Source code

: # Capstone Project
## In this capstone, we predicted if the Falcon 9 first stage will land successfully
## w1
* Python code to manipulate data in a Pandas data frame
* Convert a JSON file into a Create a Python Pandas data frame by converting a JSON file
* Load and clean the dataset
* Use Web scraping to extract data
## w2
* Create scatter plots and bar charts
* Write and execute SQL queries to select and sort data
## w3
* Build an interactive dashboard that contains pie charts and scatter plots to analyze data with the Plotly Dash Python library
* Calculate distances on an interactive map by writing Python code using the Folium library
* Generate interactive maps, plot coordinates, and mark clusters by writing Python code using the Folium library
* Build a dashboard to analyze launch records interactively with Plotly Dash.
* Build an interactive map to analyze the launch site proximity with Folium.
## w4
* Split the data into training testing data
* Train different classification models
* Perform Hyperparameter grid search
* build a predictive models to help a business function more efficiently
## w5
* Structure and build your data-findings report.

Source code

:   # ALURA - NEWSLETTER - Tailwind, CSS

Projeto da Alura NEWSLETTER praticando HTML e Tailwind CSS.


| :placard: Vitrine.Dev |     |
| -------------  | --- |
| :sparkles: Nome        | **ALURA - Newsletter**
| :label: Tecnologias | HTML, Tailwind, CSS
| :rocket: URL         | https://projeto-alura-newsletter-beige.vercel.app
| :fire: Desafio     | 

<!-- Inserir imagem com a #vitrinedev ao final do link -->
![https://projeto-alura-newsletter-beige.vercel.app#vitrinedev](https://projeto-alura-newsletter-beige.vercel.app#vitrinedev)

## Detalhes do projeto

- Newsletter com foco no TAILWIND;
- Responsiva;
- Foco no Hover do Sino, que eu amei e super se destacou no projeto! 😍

**Activity**. Starting at the line that contains "- Newsletter com foco no TAILWIND;", print every line through the last one of the records, exactly and with nothing else.

**Output for this task**.
- Newsletter com foco no TAILWIND;
- Responsiva;
- Foco no Hover do Sino, que eu amei e super se destacou no projeto! 😍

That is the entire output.